In November 2015, SeaWorld announced plans to phase out killer whale performances at its San Diego park, and in March of this year, SeaWorld announced it would end its orca breeding program and phase out orca performances at all of its parks.
Detractors believe SeaWorld still isn’t doing enough. Even if SeaWorld stops breeding orcas today, some whales currently in captivity may live another 30 to 50 years. SeaWorld says it has no plans to release its 29 orcas back into the wild or into semi-wild sea pens.
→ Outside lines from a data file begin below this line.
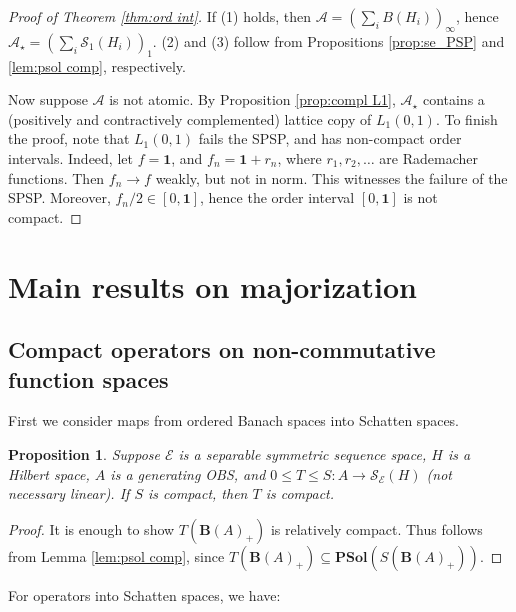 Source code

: \documentclass[12pt]{amsart}
\theoremstyle{plain}
\newtheorem{proposition}[theorem]{Proposition}
\theoremstyle{definition}
\newcommand{\one}{\mathbf{1}}
\newcommand{\is}{\mathcal S}
\newcommand{\ce}{\mathcal E}
\newcommand{\se}{{\mathcal S}_{\mathcal{E}}}
\newcommand{\ball}{\mathbf{B}}
\newcommand{\A}{\mathcal{A}}
\newcommand{\psol}{\mathbf{PSol}}
\begin{document}
\begin{proof}[Proof of Theorem \ref{thm:ord int}]
If (1) holds, then $\A = (\sum_i B(H_i))_\infty$, hence
$\A_\star = (\sum_i \is_1(H_i))_1$.
(2) and (3) follow from Propositions \ref{prop:se_PSP} and
\ref{lem:psol comp}, respectively.

Now suppose $\A$ is not atomic. By Proposition \ref{prop:compl L1},
$\A_\star$ contains a (positively and contractively complemented) lattice copy of $L_1(0,1)$.
To finish the proof, note that $L_1(0,1)$ fails the
SPSP, and has non-compact order intervals. Indeed, let $f = \one$, and
$f_n = \one + r_n$, where $r_1, r_2, \ldots$ are Rademacher functions.
Then $f_n \to f$ weakly, but not in norm. This witnesses the failure of
the SPSP. Moreover, $f_n/2 \in [0,\one]$, hence the order interval
$[0,\one]$ is not compact.
\end{proof}



\section{Main results on majorization}\label{sec:main}



\subsection{Compact operators on non-commutative function spaces}\label{ss:schatten_main}


First we consider maps from ordered Banach spaces into Schatten spaces.

\begin{proposition}\label{prop:compact2}
Suppose $\ce$ is a separable symmetric sequence space, $H$ is a Hilbert space,
$A$ is a generating OBS, and $0 \le T \le S: A \to \se(H)$
(not necessary linear).  If $S$ is compact, then $T$ is compact.
\end{proposition}

\begin{proof}
It is enough to show $T(\ball(A)_+)$ is relatively compact. Thus follows from
Lemma \ref{lem:psol comp}, since $T(\ball(A)_+) \subseteq \psol(S(\ball(A)_+))$.
\end{proof}


For operators into Schatten spaces, we have:
\end{document}

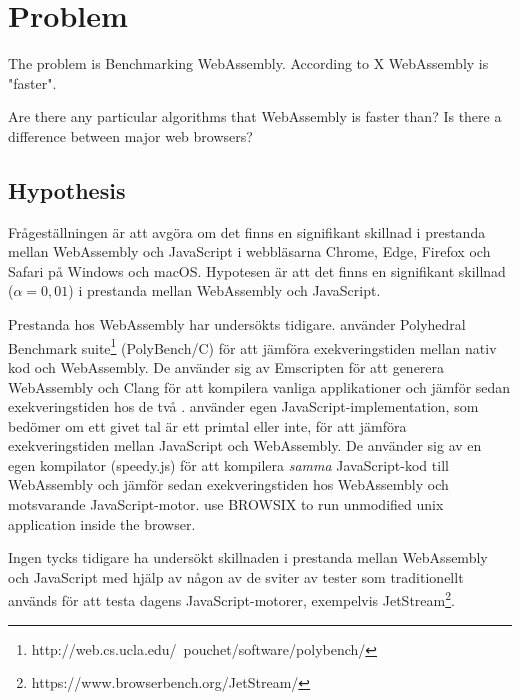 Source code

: \section{Problem}

The problem is Benchmarking WebAssembly. According to X WebAssembly is "faster". 

Are there any particular algorithms that WebAssembly is faster than?
Is there a difference between major web browsers?


\subsection{Hypothesis}

Frågeställningen är att avgöra om det finns en signifikant skillnad i prestanda mellan WebAssembly och JavaScript i webbläsarna Chrome, Edge, Firefox och Safari på Windows och macOS. Hypotesen är att det finns en signifikant skillnad ($\alpha = 0,01$) i prestanda mellan WebAssembly och JavaScript.

Prestanda hos WebAssembly har undersökts tidigare. \textcite{HaasRossbergSchuffTitzerHolmanGohmanWagnerZakaiBastien2017} använder Polyhedral Benchmark suite\footnote{http://web.cs.ucla.edu/~pouchet/software/polybench/} (PolyBench/C) för att jämföra exekveringstiden mellan nativ kod och WebAssembly. De använder sig av Emscripten för att generera WebAssembly och Clang \parencite{LattnerAdve2014} för att kompilera vanliga applikationer och jämför sedan exekveringstiden hos de två \parencite{HaasRossbergSchuffTitzerHolmanGohmanWagnerZakaiBastien2017}. \textcite{ReiserBlaser2017} använder egen JavaScript-implementation, som bedömer om ett givet tal är ett primtal eller inte, för att jämföra exekveringstiden mellan JavaScript och WebAssembly. De använder sig av en egen kompilator (speedy.js) för att kompilera \emph{samma} JavaScript-kod till WebAssembly och jämför sedan exekveringstiden hos WebAssembly och motsvarande JavaScript-motor. \textcite{JangdaPowersGuhaBerger2019} use BROWSIX to run unmodified unix application inside the browser.

Ingen tycks tidigare ha undersökt skillnaden i prestanda mellan WebAssembly och JavaScript med hjälp av någon av de sviter av tester som traditionellt används för att testa dagens JavaScript-motorer, exempelvis JetStream\footnote{https://www.browserbench.org/JetStream/}.
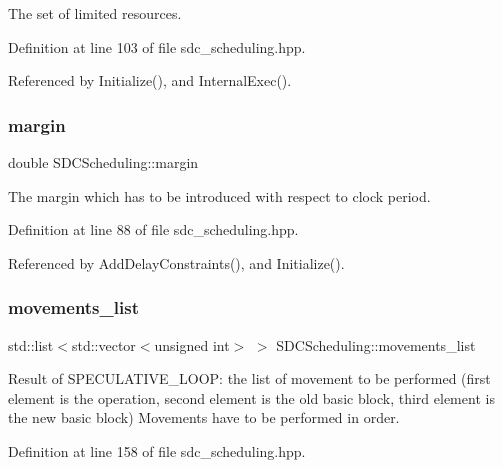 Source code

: The set of limited resources. 



Definition at line 103 of file sdc\+\_\+scheduling.\+hpp.



Referenced by Initialize(), and Internal\+Exec().

\mbox{\label{classSDCScheduling_aee3e9b8bbe23ac358ba87fa4ae58c91a}} 
\subsubsection{\texorpdfstring{margin}{margin}}
{\footnotesize\ttfamily double S\+D\+C\+Scheduling\+::margin\hspace{0.3cm}{\ttfamily [protected]}}



The margin which has to be introduced with respect to clock period. 



Definition at line 88 of file sdc\+\_\+scheduling.\+hpp.



Referenced by Add\+Delay\+Constraints(), and Initialize().

\mbox{\label{classSDCScheduling_a3f80309c4288473c20955008832e39cf}} 
\subsubsection{\texorpdfstring{movements\+\_\+list}{movements\_list}}
{\footnotesize\ttfamily std\+::list$<$std\+::vector$<$unsigned int$>$ $>$ S\+D\+C\+Scheduling\+::movements\+\_\+list}



Result of S\+P\+E\+C\+U\+L\+A\+T\+I\+V\+E\+\_\+\+L\+O\+OP\+: the list of movement to be performed (first element is the operation, second element is the old basic block, third element is the new basic block) Movements have to be performed in order. 



Definition at line 158 of file sdc\+\_\+scheduling.\+hpp.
Phasing out the orca program at SeaWorld may take a while.
The evolution of SeaWorld hopefully reflects an overall change in the way mankind treats animals. Many of us have nostalgic memories of visiting SeaWorld as kids (and cheering elephants at the circus). But antiquated and inhumane institutions like zoos, aquariums, and circuses have no place in 21st century society. Imprisoning and abusing animals for human amusement must end.